An end to the uncertainty

With their huts perilously close to the sea, life has been unpredictable for the thousands of fishing families along the city’s coastline.

Every monsoon, as the waves came crashing in to their huts, they hold on to all their belongings and run to the nearest rehabilitation camp, most often a government school.

Political leaders of the day would soon come visiting in their camps and promise them of a ‘permanent solution,’ something which remained a promise during the succeeding monsoons.

It had almost become a routine that three years back, a few families who were shifted to a rehabilitation camp in the Government Fisheries Technical Higher Secondary School, Valiyathura, decided not to go back to their huts.

For them, and hundreds of others, who are still caught in the routine of shifting and returning with every instance of sea erosion, Wednesday provided something of a ray of hope.

On Wednesday, the State government finally inaugurated the construction of flats to rehabilitate fishing families living along the coastline.

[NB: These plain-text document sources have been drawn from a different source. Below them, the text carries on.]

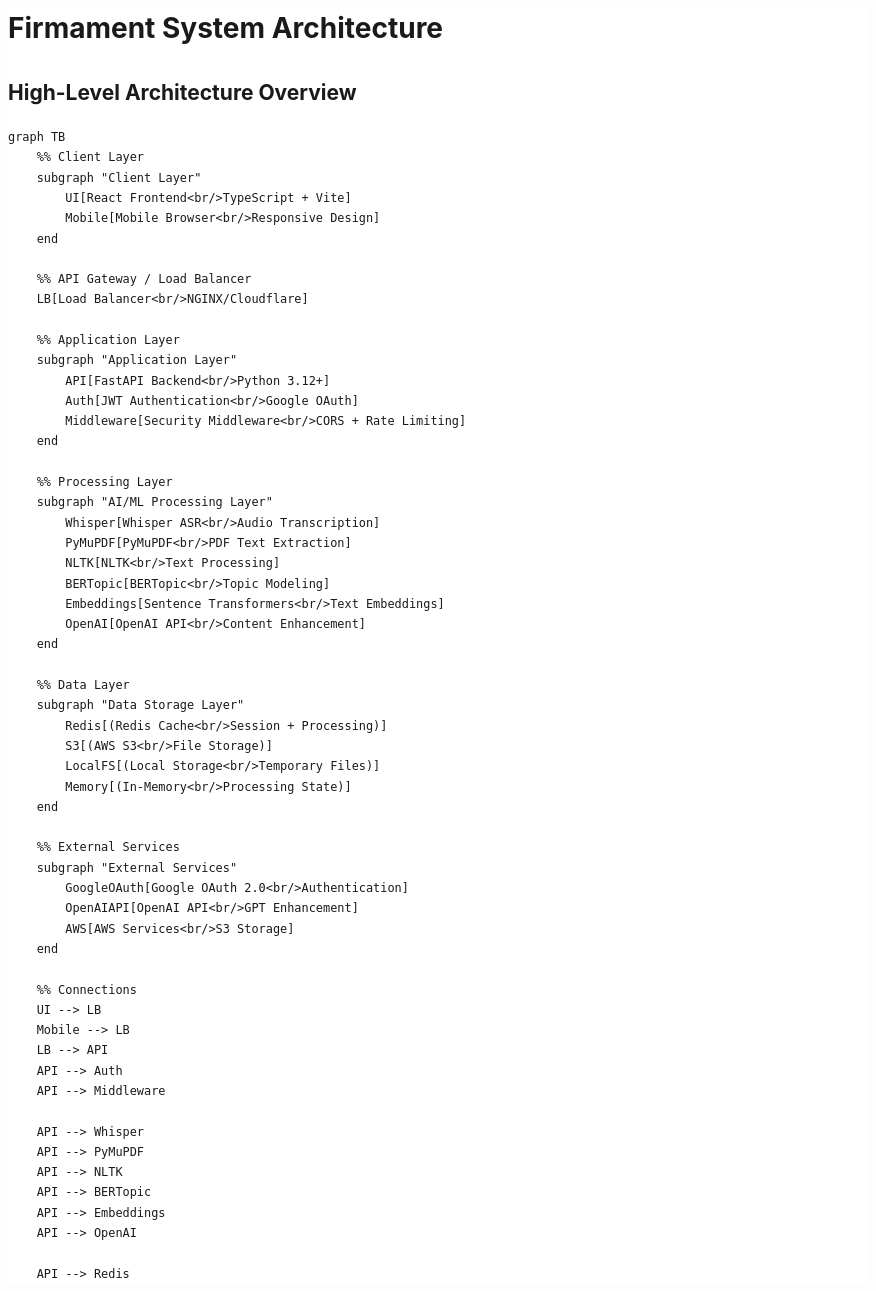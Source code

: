 # Firmament System Architecture

## High-Level Architecture Overview

```mermaid
graph TB
    %% Client Layer
    subgraph "Client Layer"
        UI[React Frontend<br/>TypeScript + Vite]
        Mobile[Mobile Browser<br/>Responsive Design]
    end

    %% API Gateway / Load Balancer
    LB[Load Balancer<br/>NGINX/Cloudflare]

    %% Application Layer
    subgraph "Application Layer"
        API[FastAPI Backend<br/>Python 3.12+]
        Auth[JWT Authentication<br/>Google OAuth]
        Middleware[Security Middleware<br/>CORS + Rate Limiting]
    end

    %% Processing Layer
    subgraph "AI/ML Processing Layer"
        Whisper[Whisper ASR<br/>Audio Transcription]
        PyMuPDF[PyMuPDF<br/>PDF Text Extraction]
        NLTK[NLTK<br/>Text Processing]
        BERTopic[BERTopic<br/>Topic Modeling]
        Embeddings[Sentence Transformers<br/>Text Embeddings]
        OpenAI[OpenAI API<br/>Content Enhancement]
    end

    %% Data Layer
    subgraph "Data Storage Layer"
        Redis[(Redis Cache<br/>Session + Processing)]
        S3[(AWS S3<br/>File Storage)]
        LocalFS[(Local Storage<br/>Temporary Files)]
        Memory[(In-Memory<br/>Processing State)]
    end

    %% External Services
    subgraph "External Services"
        GoogleOAuth[Google OAuth 2.0<br/>Authentication]
        OpenAIAPI[OpenAI API<br/>GPT Enhancement]
        AWS[AWS Services<br/>S3 Storage]
    end

    %% Connections
    UI --> LB
    Mobile --> LB
    LB --> API
    API --> Auth
    API --> Middleware
    
    API --> Whisper
    API --> PyMuPDF
    API --> NLTK
    API --> BERTopic
    API --> Embeddings
    API --> OpenAI
    
    API --> Redis
```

As part of the project, a total of 160 houses across eight blocks will be built at the Government’s land in Muttathara. Each of the houses will have one hall, two bedrooms, one kitchen and one toilet.

The flat complexes will have a common library, drainage system, hi-mast lights and other facilities. The construction of the flats are expected to be completed within a year. The first allocation will be for the 18 families now living in the Valiyathura school. The next preference will be for the families living in the first two rows of huts near the sea.

The rehabilitation would come as a relief for the school authorities in the area too. The schools in the area, which were turning into rehabilitation centres for those affected by sea erosion, have been in recent years witnessing a fall in the enrolment of new students, despite 100 per cent results in the SSLC examinations.